======== Entries shown ========
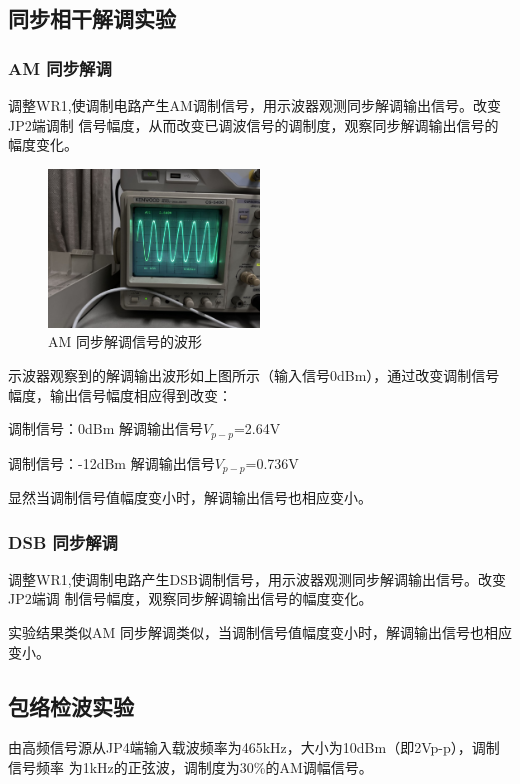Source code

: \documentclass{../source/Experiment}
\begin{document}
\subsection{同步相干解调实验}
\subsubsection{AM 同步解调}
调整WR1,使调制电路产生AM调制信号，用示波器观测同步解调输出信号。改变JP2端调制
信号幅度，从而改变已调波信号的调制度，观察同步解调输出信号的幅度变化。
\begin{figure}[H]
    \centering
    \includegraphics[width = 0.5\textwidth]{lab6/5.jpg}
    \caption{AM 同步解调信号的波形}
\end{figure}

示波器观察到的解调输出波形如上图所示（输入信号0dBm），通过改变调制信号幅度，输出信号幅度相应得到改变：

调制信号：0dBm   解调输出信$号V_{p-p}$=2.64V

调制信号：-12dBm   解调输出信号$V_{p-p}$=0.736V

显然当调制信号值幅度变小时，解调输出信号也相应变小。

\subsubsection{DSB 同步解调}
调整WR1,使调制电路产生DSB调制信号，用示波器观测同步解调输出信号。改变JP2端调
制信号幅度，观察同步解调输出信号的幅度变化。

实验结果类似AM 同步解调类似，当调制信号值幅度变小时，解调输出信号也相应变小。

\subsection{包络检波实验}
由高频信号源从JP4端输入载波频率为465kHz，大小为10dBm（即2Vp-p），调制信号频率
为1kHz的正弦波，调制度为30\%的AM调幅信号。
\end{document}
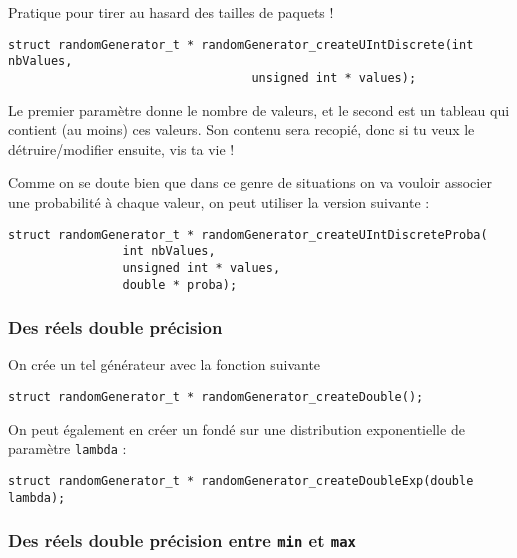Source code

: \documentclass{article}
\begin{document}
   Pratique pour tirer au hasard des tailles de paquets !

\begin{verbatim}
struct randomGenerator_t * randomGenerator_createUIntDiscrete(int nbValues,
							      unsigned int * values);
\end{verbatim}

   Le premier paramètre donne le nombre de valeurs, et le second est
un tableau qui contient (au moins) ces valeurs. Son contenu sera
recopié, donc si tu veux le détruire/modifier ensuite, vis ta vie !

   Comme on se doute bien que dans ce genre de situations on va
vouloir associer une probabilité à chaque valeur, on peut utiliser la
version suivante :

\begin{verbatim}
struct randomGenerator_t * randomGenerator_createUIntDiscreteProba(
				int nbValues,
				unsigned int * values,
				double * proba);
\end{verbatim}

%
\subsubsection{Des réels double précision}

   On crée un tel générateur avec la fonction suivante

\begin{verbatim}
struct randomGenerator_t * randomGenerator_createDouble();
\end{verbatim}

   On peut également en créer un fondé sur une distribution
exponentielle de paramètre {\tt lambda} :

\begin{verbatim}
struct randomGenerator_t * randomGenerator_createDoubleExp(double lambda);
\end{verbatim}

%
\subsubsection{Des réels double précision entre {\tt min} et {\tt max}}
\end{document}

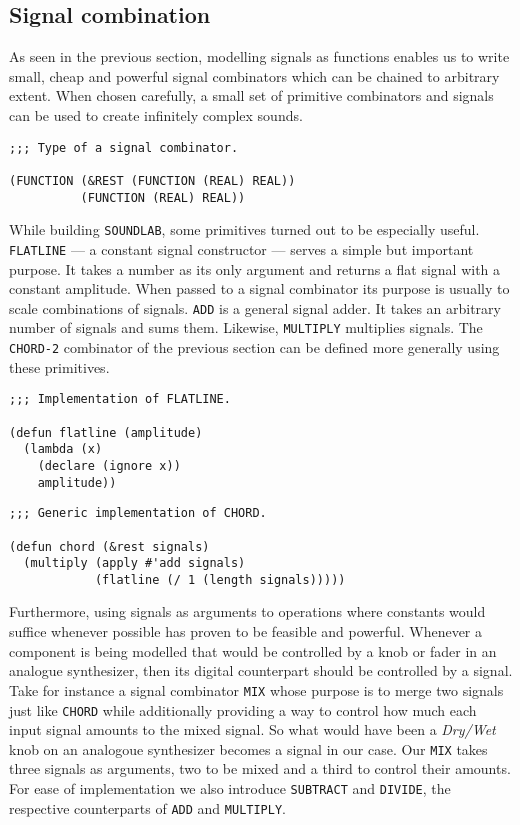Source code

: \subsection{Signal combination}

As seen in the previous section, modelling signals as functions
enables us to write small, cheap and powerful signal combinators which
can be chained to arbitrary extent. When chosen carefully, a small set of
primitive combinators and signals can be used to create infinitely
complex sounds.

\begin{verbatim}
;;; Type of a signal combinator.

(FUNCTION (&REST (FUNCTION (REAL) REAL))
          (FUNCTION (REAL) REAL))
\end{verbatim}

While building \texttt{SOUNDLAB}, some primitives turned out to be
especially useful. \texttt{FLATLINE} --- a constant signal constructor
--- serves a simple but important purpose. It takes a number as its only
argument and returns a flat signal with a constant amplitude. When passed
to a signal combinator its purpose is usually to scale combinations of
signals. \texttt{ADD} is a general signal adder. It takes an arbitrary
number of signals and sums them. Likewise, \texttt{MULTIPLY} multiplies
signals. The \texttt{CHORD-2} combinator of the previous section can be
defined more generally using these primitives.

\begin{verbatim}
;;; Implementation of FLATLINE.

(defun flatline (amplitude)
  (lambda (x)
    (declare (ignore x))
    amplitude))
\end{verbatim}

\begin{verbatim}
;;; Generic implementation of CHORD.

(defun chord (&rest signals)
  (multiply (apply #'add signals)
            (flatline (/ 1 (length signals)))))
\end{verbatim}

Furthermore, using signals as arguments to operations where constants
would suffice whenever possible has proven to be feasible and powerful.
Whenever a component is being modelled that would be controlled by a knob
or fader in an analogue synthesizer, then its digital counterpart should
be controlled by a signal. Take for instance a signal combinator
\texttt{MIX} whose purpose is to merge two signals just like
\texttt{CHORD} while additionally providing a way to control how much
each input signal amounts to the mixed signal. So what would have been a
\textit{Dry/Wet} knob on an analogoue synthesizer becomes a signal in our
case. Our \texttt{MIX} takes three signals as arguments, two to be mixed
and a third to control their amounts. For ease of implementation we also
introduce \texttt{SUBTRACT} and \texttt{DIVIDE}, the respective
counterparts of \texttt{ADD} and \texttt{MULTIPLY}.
========
* _Required work_
Your answer should be every line above that contains the word "primitives".

* _Problem solution_
While building \texttt{SOUNDLAB}, some primitives turned out to be
defined more generally using these primitives.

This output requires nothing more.